• _TO DO_: Pull out each line of the records holding the string "SubObjects".
[MATERIAL TO PROCESS — start]
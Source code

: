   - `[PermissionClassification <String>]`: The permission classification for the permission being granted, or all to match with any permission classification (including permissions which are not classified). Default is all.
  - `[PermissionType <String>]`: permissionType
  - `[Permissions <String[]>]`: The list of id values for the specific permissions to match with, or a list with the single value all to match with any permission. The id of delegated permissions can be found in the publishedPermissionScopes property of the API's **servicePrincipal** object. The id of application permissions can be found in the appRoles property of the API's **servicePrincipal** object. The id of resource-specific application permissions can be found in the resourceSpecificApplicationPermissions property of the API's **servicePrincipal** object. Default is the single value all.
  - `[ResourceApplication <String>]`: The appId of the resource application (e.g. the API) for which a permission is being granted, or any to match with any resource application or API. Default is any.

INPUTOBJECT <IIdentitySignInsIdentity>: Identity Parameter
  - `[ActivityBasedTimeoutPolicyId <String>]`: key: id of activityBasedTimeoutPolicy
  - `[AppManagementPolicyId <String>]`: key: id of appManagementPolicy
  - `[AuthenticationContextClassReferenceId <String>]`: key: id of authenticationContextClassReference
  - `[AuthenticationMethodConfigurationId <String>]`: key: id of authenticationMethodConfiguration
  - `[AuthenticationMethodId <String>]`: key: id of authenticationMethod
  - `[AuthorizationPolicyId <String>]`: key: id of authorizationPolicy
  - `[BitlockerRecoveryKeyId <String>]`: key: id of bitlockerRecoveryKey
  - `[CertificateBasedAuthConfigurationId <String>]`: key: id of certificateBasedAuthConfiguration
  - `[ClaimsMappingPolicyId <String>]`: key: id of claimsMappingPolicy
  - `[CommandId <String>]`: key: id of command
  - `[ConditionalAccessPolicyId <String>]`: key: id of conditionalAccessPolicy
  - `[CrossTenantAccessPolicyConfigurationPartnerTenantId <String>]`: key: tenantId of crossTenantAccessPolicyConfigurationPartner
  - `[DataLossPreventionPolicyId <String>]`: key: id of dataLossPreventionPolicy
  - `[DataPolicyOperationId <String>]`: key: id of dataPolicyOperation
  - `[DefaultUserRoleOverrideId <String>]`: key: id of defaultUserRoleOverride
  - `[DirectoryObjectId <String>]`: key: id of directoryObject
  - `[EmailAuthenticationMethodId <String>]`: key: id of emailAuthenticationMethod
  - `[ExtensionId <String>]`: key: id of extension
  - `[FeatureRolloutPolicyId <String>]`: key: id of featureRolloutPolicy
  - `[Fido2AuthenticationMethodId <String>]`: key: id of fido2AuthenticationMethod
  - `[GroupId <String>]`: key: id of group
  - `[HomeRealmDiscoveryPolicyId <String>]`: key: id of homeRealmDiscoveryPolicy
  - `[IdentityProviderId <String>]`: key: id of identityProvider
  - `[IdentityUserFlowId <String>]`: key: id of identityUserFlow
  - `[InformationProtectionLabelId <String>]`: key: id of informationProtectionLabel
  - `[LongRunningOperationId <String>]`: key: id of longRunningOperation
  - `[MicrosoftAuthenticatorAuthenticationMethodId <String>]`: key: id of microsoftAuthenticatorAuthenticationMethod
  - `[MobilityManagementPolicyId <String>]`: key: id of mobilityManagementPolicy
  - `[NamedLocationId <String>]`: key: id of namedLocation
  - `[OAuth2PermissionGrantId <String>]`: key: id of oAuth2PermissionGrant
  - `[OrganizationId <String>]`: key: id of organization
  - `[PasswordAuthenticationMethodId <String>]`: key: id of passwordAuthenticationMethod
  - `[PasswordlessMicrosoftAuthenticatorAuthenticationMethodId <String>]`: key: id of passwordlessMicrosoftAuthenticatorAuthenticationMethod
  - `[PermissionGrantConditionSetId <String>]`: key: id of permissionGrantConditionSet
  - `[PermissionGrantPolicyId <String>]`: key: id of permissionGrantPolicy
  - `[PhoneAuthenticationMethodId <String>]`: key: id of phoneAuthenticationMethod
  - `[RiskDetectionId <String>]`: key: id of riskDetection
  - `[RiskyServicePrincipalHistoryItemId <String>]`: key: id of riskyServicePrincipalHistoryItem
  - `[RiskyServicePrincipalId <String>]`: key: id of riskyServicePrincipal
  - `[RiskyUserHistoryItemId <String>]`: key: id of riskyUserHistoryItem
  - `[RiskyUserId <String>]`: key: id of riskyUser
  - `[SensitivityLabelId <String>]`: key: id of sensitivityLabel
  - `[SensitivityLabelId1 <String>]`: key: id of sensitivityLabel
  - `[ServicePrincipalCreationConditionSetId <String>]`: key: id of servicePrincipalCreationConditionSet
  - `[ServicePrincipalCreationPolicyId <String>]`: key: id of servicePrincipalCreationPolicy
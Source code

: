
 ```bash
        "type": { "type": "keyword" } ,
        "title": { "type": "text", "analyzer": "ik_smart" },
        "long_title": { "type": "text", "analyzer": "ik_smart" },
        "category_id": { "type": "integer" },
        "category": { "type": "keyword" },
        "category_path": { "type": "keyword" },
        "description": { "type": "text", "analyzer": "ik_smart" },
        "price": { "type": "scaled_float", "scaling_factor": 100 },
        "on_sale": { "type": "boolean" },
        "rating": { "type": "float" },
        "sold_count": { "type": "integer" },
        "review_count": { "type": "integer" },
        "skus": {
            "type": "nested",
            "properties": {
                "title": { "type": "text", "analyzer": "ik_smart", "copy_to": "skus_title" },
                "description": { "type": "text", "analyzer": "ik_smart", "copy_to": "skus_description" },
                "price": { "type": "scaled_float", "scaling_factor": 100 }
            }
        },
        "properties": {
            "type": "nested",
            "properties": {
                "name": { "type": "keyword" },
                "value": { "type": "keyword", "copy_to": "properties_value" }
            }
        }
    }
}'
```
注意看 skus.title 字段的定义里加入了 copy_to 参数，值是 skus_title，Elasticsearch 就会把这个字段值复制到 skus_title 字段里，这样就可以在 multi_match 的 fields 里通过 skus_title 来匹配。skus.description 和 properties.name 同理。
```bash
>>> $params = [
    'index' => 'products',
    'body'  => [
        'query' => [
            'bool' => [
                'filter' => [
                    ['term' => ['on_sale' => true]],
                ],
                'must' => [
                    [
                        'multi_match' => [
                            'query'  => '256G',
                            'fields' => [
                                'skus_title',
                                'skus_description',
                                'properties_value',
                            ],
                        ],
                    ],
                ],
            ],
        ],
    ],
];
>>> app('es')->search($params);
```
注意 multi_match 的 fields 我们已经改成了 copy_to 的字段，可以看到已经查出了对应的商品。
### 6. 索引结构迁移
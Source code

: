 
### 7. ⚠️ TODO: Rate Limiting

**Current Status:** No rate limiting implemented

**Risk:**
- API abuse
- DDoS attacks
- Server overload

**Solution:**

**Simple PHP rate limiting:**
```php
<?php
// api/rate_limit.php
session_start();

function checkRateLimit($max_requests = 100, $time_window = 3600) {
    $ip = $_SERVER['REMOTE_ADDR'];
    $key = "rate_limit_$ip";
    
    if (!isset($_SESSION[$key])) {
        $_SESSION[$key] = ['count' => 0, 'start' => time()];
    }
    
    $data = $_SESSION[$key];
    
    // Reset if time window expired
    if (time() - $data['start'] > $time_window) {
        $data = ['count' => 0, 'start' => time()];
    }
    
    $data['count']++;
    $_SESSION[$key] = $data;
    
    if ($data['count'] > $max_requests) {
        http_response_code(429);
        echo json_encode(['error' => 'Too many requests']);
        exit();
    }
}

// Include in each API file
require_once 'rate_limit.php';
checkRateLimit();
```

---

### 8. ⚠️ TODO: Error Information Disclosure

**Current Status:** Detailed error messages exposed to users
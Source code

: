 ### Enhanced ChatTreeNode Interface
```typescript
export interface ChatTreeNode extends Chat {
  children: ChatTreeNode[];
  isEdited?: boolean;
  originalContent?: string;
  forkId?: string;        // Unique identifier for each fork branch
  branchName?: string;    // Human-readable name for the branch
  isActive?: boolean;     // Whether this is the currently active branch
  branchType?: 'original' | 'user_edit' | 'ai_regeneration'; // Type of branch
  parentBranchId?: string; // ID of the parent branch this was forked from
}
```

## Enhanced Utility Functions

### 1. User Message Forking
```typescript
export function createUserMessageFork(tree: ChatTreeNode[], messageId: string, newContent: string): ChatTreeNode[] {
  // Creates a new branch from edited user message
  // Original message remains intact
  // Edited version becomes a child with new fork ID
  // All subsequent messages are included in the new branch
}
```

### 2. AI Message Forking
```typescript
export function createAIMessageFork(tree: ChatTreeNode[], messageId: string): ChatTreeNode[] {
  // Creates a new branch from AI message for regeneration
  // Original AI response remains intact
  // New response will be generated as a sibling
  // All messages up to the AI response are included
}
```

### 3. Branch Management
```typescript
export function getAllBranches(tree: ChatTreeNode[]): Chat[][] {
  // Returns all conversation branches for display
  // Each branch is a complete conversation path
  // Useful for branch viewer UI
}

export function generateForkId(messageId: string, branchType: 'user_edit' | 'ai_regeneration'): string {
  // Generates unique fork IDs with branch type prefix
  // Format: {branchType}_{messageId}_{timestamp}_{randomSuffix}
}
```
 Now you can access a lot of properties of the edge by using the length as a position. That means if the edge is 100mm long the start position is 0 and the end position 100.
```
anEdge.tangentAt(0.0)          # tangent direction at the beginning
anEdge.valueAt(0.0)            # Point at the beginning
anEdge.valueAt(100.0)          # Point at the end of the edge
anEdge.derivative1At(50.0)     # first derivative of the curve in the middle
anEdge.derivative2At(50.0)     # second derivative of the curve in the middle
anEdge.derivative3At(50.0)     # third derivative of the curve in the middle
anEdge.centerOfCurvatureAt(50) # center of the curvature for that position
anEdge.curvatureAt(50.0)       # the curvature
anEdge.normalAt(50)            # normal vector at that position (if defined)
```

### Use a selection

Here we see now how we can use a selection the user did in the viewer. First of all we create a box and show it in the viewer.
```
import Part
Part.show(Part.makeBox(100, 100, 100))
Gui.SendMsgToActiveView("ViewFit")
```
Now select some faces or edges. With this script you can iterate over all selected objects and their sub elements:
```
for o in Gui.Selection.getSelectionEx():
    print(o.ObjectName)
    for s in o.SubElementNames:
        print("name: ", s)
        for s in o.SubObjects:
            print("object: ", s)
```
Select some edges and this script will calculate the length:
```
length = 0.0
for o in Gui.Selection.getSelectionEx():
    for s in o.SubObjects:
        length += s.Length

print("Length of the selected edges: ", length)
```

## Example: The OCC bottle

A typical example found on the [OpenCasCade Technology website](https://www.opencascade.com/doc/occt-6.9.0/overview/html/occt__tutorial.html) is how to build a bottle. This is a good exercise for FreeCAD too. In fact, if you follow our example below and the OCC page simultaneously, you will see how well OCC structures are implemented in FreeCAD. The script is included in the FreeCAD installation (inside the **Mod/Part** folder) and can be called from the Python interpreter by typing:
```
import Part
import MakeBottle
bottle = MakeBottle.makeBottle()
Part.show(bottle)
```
[MATERIAL TO PROCESS — finish]
• _RESPONSE AREA_:
        for s in o.SubObjects:
    for s in o.SubObjects:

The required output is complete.